■ **Problem requirements**
The whole listing below should be printed again exactly, with no images.

■ **Supplied data**

━━━━━━━━━━━━━━━━━━━━━━━━━━━━━━

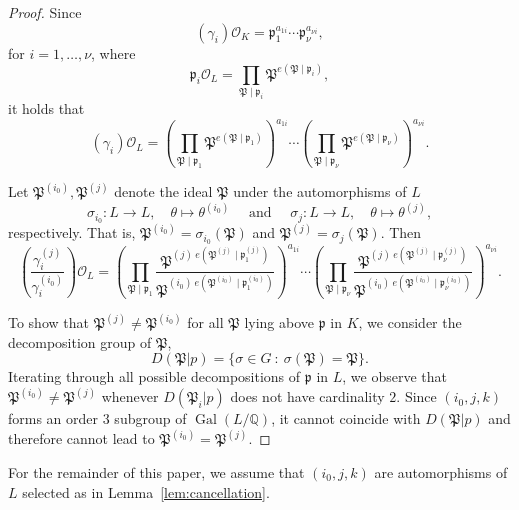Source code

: \documentclass[11pt]{report}
\theoremstyle{definition}
\DeclareMathOperator{\Gal}{Gal}
\begin{document}
\begin{proof}
Since
\[(\gamma_i)\mathcal{O}_K = \mathfrak{p}_1^{a_{1i}} \cdots \mathfrak{p}_{\nu}^{a_{\nu i}},\]
for $i = 1, \dots, \nu$, where
\[\mathfrak{p}_i\mathcal{O}_L=\prod_{\mathfrak{P}\mid\mathfrak{p}_i} \mathfrak{P}^{e(\mathfrak{P}\mid\mathfrak{p}_i)},\]
it holds that
\[(\gamma_i)\mathcal{O}_L = \left(\prod_{\mathfrak{P}\mid\mathfrak{p}_1} \mathfrak{P}^{e(\mathfrak{P}\mid\mathfrak{p}_1)}\right)^{a_{1i}} \cdots \left(\prod_{\mathfrak{P}\mid\mathfrak{p}_{\nu}} \mathfrak{P}^{e(\mathfrak{P}\mid\mathfrak{p}_{\nu})}\right)^{a_{\nu i}}.\]

Let $\mathfrak{P}^{(i_0)},\mathfrak{P}^{(j)}$ denote the ideal $\mathfrak{P}$ under the automorphisms of $L$
\[\sigma_{i_0}: L \to L, \quad \theta \mapsto \theta^{(i_0)} \quad \text{ and } \quad \sigma_{j}: L \to L, \quad \theta \mapsto \theta^{(j)},\]
respectively. That is, $\mathfrak{P}^{(i_0)} = \sigma_{i_0}(\mathfrak{P})$ and $\mathfrak{P}^{(j)} = \sigma_{j}(\mathfrak{P})$. Then
\[\left( \frac{\gamma_i^{(j)}}{\gamma_i^{(i_0)}}\right)\mathcal{O}_L
	 = \left(\prod_{\mathfrak{P}\mid\mathfrak{p}_1} \frac{\mathfrak{P}^{(j) \ e(\mathfrak{P}^{(j)}\mid\mathfrak{p}_1^{(j)})}}{\mathfrak{P}^{(i_0) \ e(\mathfrak{P}^{(i_0)}\mid\mathfrak{p}^{(i_0)}_1)}}\right)^{a_{1i}} \cdots \left(\prod_{\mathfrak{P}\mid\mathfrak{p}_{\nu}} \frac{\mathfrak{P}^{(j) \ e(\mathfrak{P}^{(j)}\mid\mathfrak{p}^{(j)}_{\nu})}}{\mathfrak{P}^{(i_0) \ e(\mathfrak{P}^{(i_0)}\mid\mathfrak{p}^{(i_0)}_{\nu})}}\right)^{a_{\nu i}}.\]

To show that $\mathfrak{P}^{(j)} \neq \mathfrak{P}^{(i_0)}$ for all $\mathfrak{P}$ lying above $\mathfrak{p}$ in $K$, we consider the decomposition group of $\mathfrak{P}$,
\[D(\mathfrak{P}|p) = \{\sigma \in G \ : \ \sigma(\mathfrak{P}) = \mathfrak{P}\}.\]
Iterating through all possible decompositions of $\mathfrak{p}$ in $L$, we observe that $\mathfrak{P}^{(i_0)} \neq \mathfrak{P}^{(j)}$ whenever $D(\mathfrak{P}_i|p)$ does not have cardinality $2$. Since $(i_0,j,k)$ forms an order $3$ subgroup of $\Gal(L/\mathbb{Q})$, it cannot coincide with $D(\mathfrak{P}|p)$ and therefore cannot lead to $\mathfrak{P}^{(i_0)} = \mathfrak{P}^{(j)}$.
\end{proof}

For the remainder of this paper, we assume that $(i_0,j,k)$ are automorphisms of $L$ selected as in Lemma~\ref{lem:cancellation}.
\end{document}
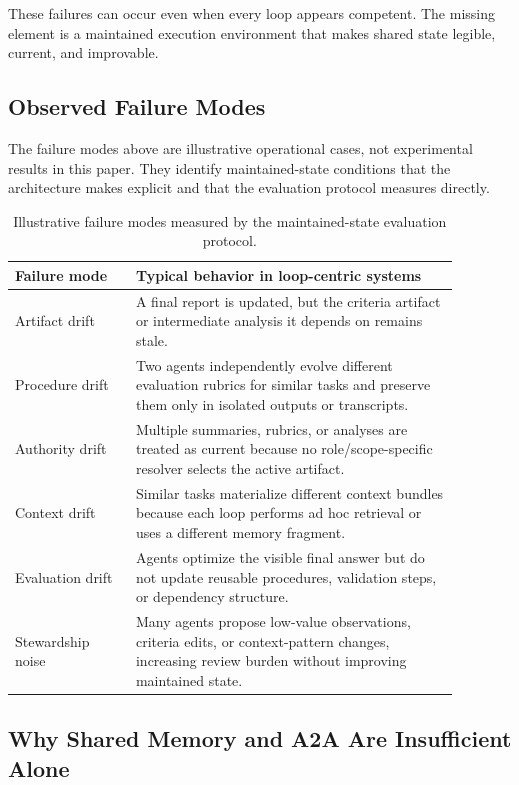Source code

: \documentclass{article}
\begin{document}
These failures can occur even when every loop appears competent. The missing element is a maintained execution environment that makes shared state legible, current, and improvable.

\subsection{Observed Failure Modes}

The failure modes above are illustrative operational cases, not experimental results in this paper. They identify maintained-state conditions that the architecture makes explicit and that the evaluation protocol measures directly.

\begin{table}[H]
\centering
\small
\begin{tabular}{p{0.24\linewidth}p{0.64\linewidth}}
\toprule
\textbf{Failure mode} & \textbf{Typical behavior in loop-centric systems} \\
\midrule
Artifact drift & A final report is updated, but the criteria artifact or intermediate analysis it depends on remains stale. \\
Procedure drift & Two agents independently evolve different evaluation rubrics for similar tasks and preserve them only in isolated outputs or transcripts. \\
Authority drift & Multiple summaries, rubrics, or analyses are treated as current because no role/scope-specific resolver selects the active artifact. \\
Context drift & Similar tasks materialize different context bundles because each loop performs ad hoc retrieval or uses a different memory fragment. \\
Evaluation drift & Agents optimize the visible final answer but do not update reusable procedures, validation steps, or dependency structure. \\
Stewardship noise & Many agents propose low-value observations, criteria edits, or context-pattern changes, increasing review burden without improving maintained state. \\
\bottomrule
\end{tabular}
\caption{Illustrative failure modes measured by the maintained-state evaluation protocol.}
\label{tab:failure-patterns}
\end{table}

\subsection{Why Shared Memory and A2A Are Insufficient Alone}
\end{document}
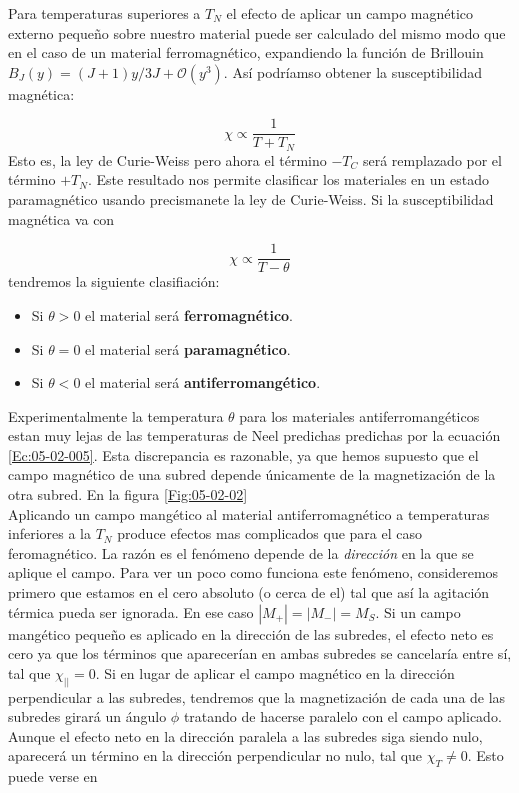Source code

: \documentclass[12pt,a4paper]{book}
\numberwithin{equation}{section}
\numberwithin{figure}{section}
\begin{document}
Para temperaturas superiores a $T_N$ el efecto de aplicar un campo magnético externo pequeño sobre nuestro material puede ser calculado del mismo modo que en el caso de un material ferromagnético, expandiendo la función de Brillouin $B_J(y)=(J+1)y/3J + \mathcal{O}(y^3)$. Así podríamso obtener la susceptibilidad magnética:

\begin{equation}
    \chi \varpropto \frac{1}{T+T_N}
\end{equation}
Esto es, la ley de Curie-Weiss pero ahora el término $-T_C$ será remplazado por el término $+T_N$. Este resultado nos permite clasificar los materiales en un estado paramagnético usando precismanete la ley de Curie-Weiss. Si la susceptibilidad magnética va con 

\begin{equation}
    \chi \varpropto \frac{1}{T - \theta}
\end{equation}
tendremos la siguiente clasifiación: 
\begin{itemize}
    \item Si $\theta>0$ el material será \textbf{ferromagnético}. 
    
    \item Si $\theta=0$ el material será \textbf{paramagnético}.
    
    \item Si $\theta<0$ el material será \textbf{antiferromangético}. 
\end{itemize} 

Experimentalmente la temperatura $\theta$ para los materiales antiferromangéticos estan muy lejas de las temperaturas de Neel predichas predichas por la ecuación \ref{Ec:05-02-005}. Esta discrepancia es razonable, ya que hemos supuesto que el campo magnético de una subred depende únicamente de la magnetización de la otra subred. En la figura \ref{Fig:05-02-02} \\


Aplicando un campo mangético al material antiferromagnético a temperaturas inferiores a la $T_N$ produce efectos mas complicados que para el caso feromagnético. La razón es el fenómeno depende de la  \textit{dirección} en la que se aplique el campo. Para ver un poco como funciona este fenómeno, consideremos primero que estamos en el cero absoluto (o cerca de el) tal que así la agitación térmica pueda ser ignorada. En ese caso $|M_+|=|M_-|=M_S$. Si un campo mangético pequeño es aplicado en la dirección de las subredes, el efecto neto es cero ya que los términos que aparecerían en ambas subredes se cancelaría entre sí, tal que $\chi_{||} = 0$. Si en lugar de aplicar el campo magnético en la dirección perpendicular a las subredes, tendremos que la magnetización de cada una de las subredes girará un ángulo $\phi$ tratando de hacerse paralelo con el campo aplicado. Aunque el efecto neto en la dirección paralela a las subredes siga siendo nulo, aparecerá un término en la dirección perpendicular no nulo, tal que $\chi_T \neq 0$. Esto puede verse en \\
\end{document}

━━━━━━━━━━━━━━━━━━━━━━━━━━━━━━

■ **Response to the exercise**
Source code

: \documentclass[11pt]{report}
\theoremstyle{definition}
\DeclareMathOperator{\Gal}{Gal}
\begin{document}
\begin{proof}
Since
\[(\gamma_i)\mathcal{O}_K = \mathfrak{p}_1^{a_{1i}} \cdots \mathfrak{p}_{\nu}^{a_{\nu i}},\]
for $i = 1, \dots, \nu$, where
\[\mathfrak{p}_i\mathcal{O}_L=\prod_{\mathfrak{P}\mid\mathfrak{p}_i} \mathfrak{P}^{e(\mathfrak{P}\mid\mathfrak{p}_i)},\]
it holds that
\[(\gamma_i)\mathcal{O}_L = \left(\prod_{\mathfrak{P}\mid\mathfrak{p}_1} \mathfrak{P}^{e(\mathfrak{P}\mid\mathfrak{p}_1)}\right)^{a_{1i}} \cdots \left(\prod_{\mathfrak{P}\mid\mathfrak{p}_{\nu}} \mathfrak{P}^{e(\mathfrak{P}\mid\mathfrak{p}_{\nu})}\right)^{a_{\nu i}}.\]

Let $\mathfrak{P}^{(i_0)},\mathfrak{P}^{(j)}$ denote the ideal $\mathfrak{P}$ under the automorphisms of $L$
\[\sigma_{i_0}: L \to L, \quad \theta \mapsto \theta^{(i_0)} \quad \text{ and } \quad \sigma_{j}: L \to L, \quad \theta \mapsto \theta^{(j)},\]
respectively. That is, $\mathfrak{P}^{(i_0)} = \sigma_{i_0}(\mathfrak{P})$ and $\mathfrak{P}^{(j)} = \sigma_{j}(\mathfrak{P})$. Then
\[\left( \frac{\gamma_i^{(j)}}{\gamma_i^{(i_0)}}\right)\mathcal{O}_L
	 = \left(\prod_{\mathfrak{P}\mid\mathfrak{p}_1} \frac{\mathfrak{P}^{(j) \ e(\mathfrak{P}^{(j)}\mid\mathfrak{p}_1^{(j)})}}{\mathfrak{P}^{(i_0) \ e(\mathfrak{P}^{(i_0)}\mid\mathfrak{p}^{(i_0)}_1)}}\right)^{a_{1i}} \cdots \left(\prod_{\mathfrak{P}\mid\mathfrak{p}_{\nu}} \frac{\mathfrak{P}^{(j) \ e(\mathfrak{P}^{(j)}\mid\mathfrak{p}^{(j)}_{\nu})}}{\mathfrak{P}^{(i_0) \ e(\mathfrak{P}^{(i_0)}\mid\mathfrak{p}^{(i_0)}_{\nu})}}\right)^{a_{\nu i}}.\]

To show that $\mathfrak{P}^{(j)} \neq \mathfrak{P}^{(i_0)}$ for all $\mathfrak{P}$ lying above $\mathfrak{p}$ in $K$, we consider the decomposition group of $\mathfrak{P}$,
\[D(\mathfrak{P}|p) = \{\sigma \in G \ : \ \sigma(\mathfrak{P}) = \mathfrak{P}\}.\]
Iterating through all possible decompositions of $\mathfrak{p}$ in $L$, we observe that $\mathfrak{P}^{(i_0)} \neq \mathfrak{P}^{(j)}$ whenever $D(\mathfrak{P}_i|p)$ does not have cardinality $2$. Since $(i_0,j,k)$ forms an order $3$ subgroup of $\Gal(L/\mathbb{Q})$, it cannot coincide with $D(\mathfrak{P}|p)$ and therefore cannot lead to $\mathfrak{P}^{(i_0)} = \mathfrak{P}^{(j)}$.
\end{proof}

For the remainder of this paper, we assume that $(i_0,j,k)$ are automorphisms of $L$ selected as in Lemma~\ref{lem:cancellation}.
\end{document}
Source code

: \documentclass{article}
\begin{document}
These failures can occur even when every loop appears competent. The missing element is a maintained execution environment that makes shared state legible, current, and improvable.

\subsection{Observed Failure Modes}

The failure modes above are illustrative operational cases, not experimental results in this paper. They identify maintained-state conditions that the architecture makes explicit and that the evaluation protocol measures directly.

\begin{table}[H]
\centering
\small
\begin{tabular}{p{0.24\linewidth}p{0.64\linewidth}}
\toprule
\textbf{Failure mode} & \textbf{Typical behavior in loop-centric systems} \\
\midrule
Artifact drift & A final report is updated, but the criteria artifact or intermediate analysis it depends on remains stale. \\
Procedure drift & Two agents independently evolve different evaluation rubrics for similar tasks and preserve them only in isolated outputs or transcripts. \\
Authority drift & Multiple summaries, rubrics, or analyses are treated as current because no role/scope-specific resolver selects the active artifact. \\
Context drift & Similar tasks materialize different context bundles because each loop performs ad hoc retrieval or uses a different memory fragment. \\
Evaluation drift & Agents optimize the visible final answer but do not update reusable procedures, validation steps, or dependency structure. \\
Stewardship noise & Many agents propose low-value observations, criteria edits, or context-pattern changes, increasing review burden without improving maintained state. \\
\bottomrule
\end{tabular}
\caption{Illustrative failure modes measured by the maintained-state evaluation protocol.}
\label{tab:failure-patterns}
\end{table}

\subsection{Why Shared Memory and A2A Are Insufficient Alone}
\end{document}
Source code

: \documentclass[12pt,a4paper]{book}
\numberwithin{equation}{section}
\numberwithin{figure}{section}
\begin{document}
Para temperaturas superiores a $T_N$ el efecto de aplicar un campo magnético externo pequeño sobre nuestro material puede ser calculado del mismo modo que en el caso de un material ferromagnético, expandiendo la función de Brillouin $B_J(y)=(J+1)y/3J + \mathcal{O}(y^3)$. Así podríamso obtener la susceptibilidad magnética:

\begin{equation}
    \chi \varpropto \frac{1}{T+T_N}
\end{equation}
Esto es, la ley de Curie-Weiss pero ahora el término $-T_C$ será remplazado por el término $+T_N$. Este resultado nos permite clasificar los materiales en un estado paramagnético usando precismanete la ley de Curie-Weiss. Si la susceptibilidad magnética va con 

\begin{equation}
    \chi \varpropto \frac{1}{T - \theta}
\end{equation}
tendremos la siguiente clasifiación: 
\begin{itemize}
    \item Si $\theta>0$ el material será \textbf{ferromagnético}. 
    
    \item Si $\theta=0$ el material será \textbf{paramagnético}.
    
    \item Si $\theta<0$ el material será \textbf{antiferromangético}. 
\end{itemize} 

Experimentalmente la temperatura $\theta$ para los materiales antiferromangéticos estan muy lejas de las temperaturas de Neel predichas predichas por la ecuación \ref{Ec:05-02-005}. Esta discrepancia es razonable, ya que hemos supuesto que el campo magnético de una subred depende únicamente de la magnetización de la otra subred. En la figura \ref{Fig:05-02-02} \\


Aplicando un campo mangético al material antiferromagnético a temperaturas inferiores a la $T_N$ produce efectos mas complicados que para el caso feromagnético. La razón es el fenómeno depende de la  \textit{dirección} en la que se aplique el campo. Para ver un poco como funciona este fenómeno, consideremos primero que estamos en el cero absoluto (o cerca de el) tal que así la agitación térmica pueda ser ignorada. En ese caso $|M_+|=|M_-|=M_S$. Si un campo mangético pequeño es aplicado en la dirección de las subredes, el efecto neto es cero ya que los términos que aparecerían en ambas subredes se cancelaría entre sí, tal que $\chi_{||} = 0$. Si en lugar de aplicar el campo magnético en la dirección perpendicular a las subredes, tendremos que la magnetización de cada una de las subredes girará un ángulo $\phi$ tratando de hacerse paralelo con el campo aplicado. Aunque el efecto neto en la dirección paralela a las subredes siga siendo nulo, aparecerá un término en la dirección perpendicular no nulo, tal que $\chi_T \neq 0$. Esto puede verse en \\
\end{document}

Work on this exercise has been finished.